Dans la Rome ancienne, ces mêmes hommes libres ne s’abaissaient pas à combattre dans l’arène. L’esprit sportif convenait pour des esclaves qui s’entretuaient dans des spectacles organisés par les puissants (gouvernements ou riches citoyens). Cet esprit sportif ressemble au sponsoring où de loin vous pouvez assister à des exploits sportifs réalisés par un ou plusieurs hommes portant vos couleurs.

Vint la tradition britannique du XIXème siècle, où les écoles utilisèrent le sport pour former une classe dirigeante endurcie. Les vertus professées étaient l’esprit d’équipe et le fair-play. Toute faute personnelle pouvant pénaliser l’équipe, chacun devait faire preuve de loyauté, d’honneur et de respect des règles…au sein de l’équipe.

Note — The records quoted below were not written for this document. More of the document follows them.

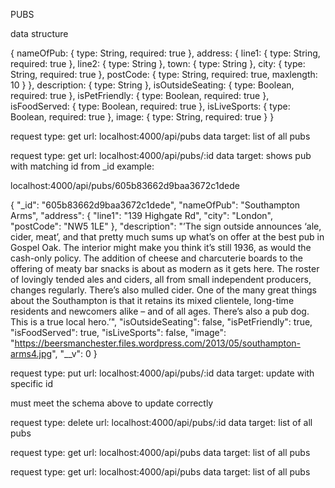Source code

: PUBS 

data structure


{
  nameOfPub: { type: String, required: true },
  address: {
    line1: { type: String, required: true },
    line2: { type: String },
    town: { type: String },
    city: { type: String, required: true },
    postCode: { type: String, required: true, maxlength: 10 }
  },
  description: { type: String },
  isOutsideSeating: { type: Boolean, required: true },
  isPetFriendly: { type: Boolean, required: true },
  isFoodServed: { type: Boolean, required: true },
  isLiveSports: { type: Boolean, required: true },
  image: { type: String, required: true }
}

request type: get
url: localhost:4000/api/pubs
data target: list of all pubs


request type: get
url: localhost:4000/api/pubs/:id
data target: shows pub with matching id from _id
example:

localhost:4000/api/pubs/605b83662d9baa3672c1dede

{
  "_id": "605b83662d9baa3672c1dede",
  "nameOfPub": "Southampton Arms",
  "address": {
    "line1": "139 Highgate Rd",
    "city": "London",
    "postCode": "NW5 1LE"
  },
  "description": "’The sign outside announces ‘ale, cider, meat’, and that pretty much sums up what’s on offer at the best pub in Gospel Oak. The interior might make you think it’s still 1936, as would the cash-only policy. The addition of cheese and charcuterie boards to the offering of meaty bar snacks is about as modern as it gets here. The roster of lovingly tended ales and ciders, all from small independent producers, changes regularly. There’s also mulled cider. One of the many great things about the Southampton is that it retains its mixed clientele, long-time residents and newcomers alike – and of all ages. There’s also a pub dog. This is a true local hero.’",
  "isOutsideSeating": false,
  "isPetFriendly": true,
  "isFoodServed": true,
  "isLiveSports": false,
  "image": "https://beersmanchester.files.wordpress.com/2013/05/southampton-arms4.jpg",
  "__v": 0
}

request type: put
url: localhost:4000/api/pubs/:id
data target: update with specific id

must meet the schema above to update correctly


request type: delete
url: localhost:4000/api/pubs/:id
data target: list of all pubs



request type: get
url: localhost:4000/api/pubs
data target: list of all pubs


request type: get
url: localhost:4000/api/pubs
data target: list of all pubs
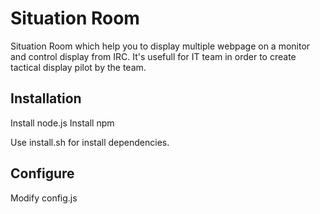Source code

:Situation Room
===============

Situation Room which help you to display multiple webpage on a monitor and
control display from IRC. It's usefull for IT team in order to create tactical display
pilot by the team.

Installation
-------------

Install node.js
Install npm

Use install.sh for install dependencies.

Configure
---------

Modify config.js
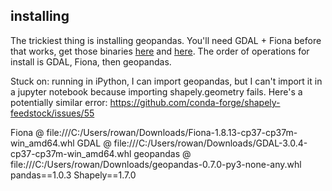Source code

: ## installing
The trickiest thing is installing geopandas. You'll need GDAL + Fiona before that works, get those binaries [here](https://www.lfd.uci.edu/~gohlke/pythonlibs/#fiona) and [here](https://www.lfd.uci.edu/~gohlke/pythonlibs/#gdal). The order of operations for install is GDAL, Fiona, then geopandas.

Stuck on: running in iPython, I can import geopandas, but I can't import it in a jupyter notebook because importing shapely.geometry fails.
Here's a potentially similar error: https://github.com/conda-forge/shapely-feedstock/issues/55


Fiona @ file:///C:/Users/rowan/Downloads/Fiona-1.8.13-cp37-cp37m-win_amd64.whl
GDAL @ file:///C:/Users/rowan/Downloads/GDAL-3.0.4-cp37-cp37m-win_amd64.whl
geopandas @ file:///C:/Users/rowan/Downloads/geopandas-0.7.0-py3-none-any.whl
pandas==1.0.3
Shapely==1.7.0
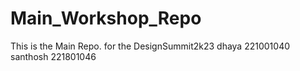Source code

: # Main_Workshop_Repo

This is the Main Repo. for the DesignSummit2k23
dhaya 221001040
santhosh 221801046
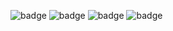 ![badge](https://img.shields.io/endpoint?url=https://gist.githubusercontent.com/tuckerweibell/6c05ea3d715684ee99b11c3a231ae4e8/raw/9631485337-dependabot.json)
![badge](https://img.shields.io/endpoint?url=https://gist.githubusercontent.com/tuckerweibell/6c05ea3d715684ee99b11c3a231ae4e8/raw/9631485337-code-scanning.json)
![badge](https://img.shields.io/endpoint?url=https://gist.githubusercontent.com/tuckerweibell/6c05ea3d715684ee99b11c3a231ae4e8/raw/9631485337-secret-scanning.json)
![badge](https://flat.badgen.net/badge/swift/MIT/Be2525)


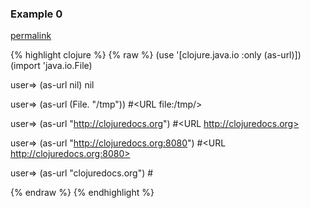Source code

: ### Example 0
[permalink](#example-0)

{% highlight clojure %}
{% raw %}
(use '[clojure.java.io :only (as-url)])
(import 'java.io.File)

user=> (as-url nil)
nil

user=> (as-url (File. "/tmp"))
#<URL file:/tmp/>

user=> (as-url "http://clojuredocs.org")
#<URL http://clojuredocs.org>

user=> (as-url "http://clojuredocs.org:8080")
#<URL http://clojuredocs.org:8080>

user=> (as-url "clojuredocs.org")
#<CompilerException java.net.MalformedURLException: no protocol: clojuredocs.org>





{% endraw %}
{% endhighlight %}


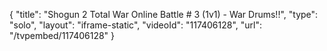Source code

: {
    "title": "Shogun 2 Total War Online Battle # 3 (1v1) - War Drums!!",
    "type": "solo",
    "layout": "iframe-static",
    "videoId": "117406128",
    "url": "\/tvpembed\/117406128"
}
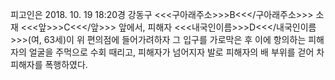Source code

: 피고인은 2018. 10. 19 18:20경 강동구 <<<구아래주소>>>B<<</구아래주소>>> 소재 <<<앞>>>C<<</앞>>> 앞에서, 피해자 <<<내국인이름>>>D<<</내국인이름>>>(여, 63세)이 위 편의점에 들어가려하자 그 입구를 가로막은 후 이에 항의하는 피해자의 얼굴을 주먹으로 수회 때리고, 피해자가 넘어지자 발로 피해자의 배 부위를 걷어 차 피해자를 폭행하였다.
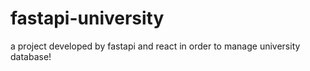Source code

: # fastapi-university
a project developed by fastapi and react in order to manage university database!
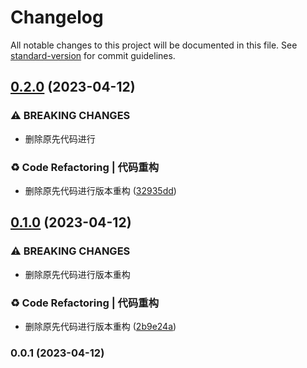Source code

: # Changelog

All notable changes to this project will be documented in this file. See [standard-version](https://github.com/conventional-changelog/standard-version) for commit guidelines.

## [0.2.0](https://gitee.com/imyuanli/blog/compare/v0.1.0...v0.2.0) (2023-04-12)


### ⚠ BREAKING CHANGES

* 删除原先代码进行

### ♻️ Code Refactoring | 代码重构

* 删除原先代码进行版本重构 ([32935dd](https://gitee.com/imyuanli/blog/commit/32935dda9a0853caff6aad225d7ac117ec061842))

## [0.1.0](https://gitee.com/imyuanli/blog/compare/v0.0.1...v0.1.0) (2023-04-12)


### ⚠ BREAKING CHANGES

* 删除原先代码进行版本重构

### ♻️ Code Refactoring | 代码重构

* 删除原先代码进行版本重构 ([2b9e24a](https://gitee.com/imyuanli/blog/commit/2b9e24ac625bd2894b19a5ca6ee6e89e0257689a))

### 0.0.1 (2023-04-12)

Par contre, lors d’un match, l’important est la victoire. En France, les services (unités composées de personnes faisant le même métier : le technique face au marketing par exemple) ou les personnes issues des mêmes écoles (les X contre les Centraliens) jouent bien ce jeu.

Enfin, les Nord-Américains apportèrent une quatrième dimension qui fusionne les trois premières : ils favorisent le sport individuel ou d’équipe…par délégation. Dans les collèges et universités, la course aux victoires est telle qu’il s’agit d’une élite recrutée ad hoc, et en même temps supportée par l’ensemble du personne de ce même univers. Les compétitions se déroulent devant des partisans colorés (aux couleurs de leur équipe) des deux bords. Cette dernière approche mixe les avantages et inconvénients de toutes ces dimensions. C’est ce que souhaiterait faire nombre d’actions autour des valeurs partagées : faire communier les gens ensemble. Cela suppose que l’esprit et la lettre se rejoignent, à savoir que les actes de la direction de l’entreprise soient en ligne avec ses propos. Cela arrive parfois.

Alors, lorsque quelqu’un vous suggérera d’avoir l’esprit d’équipe, demandez-lui de quelle forme d’esprit il parle.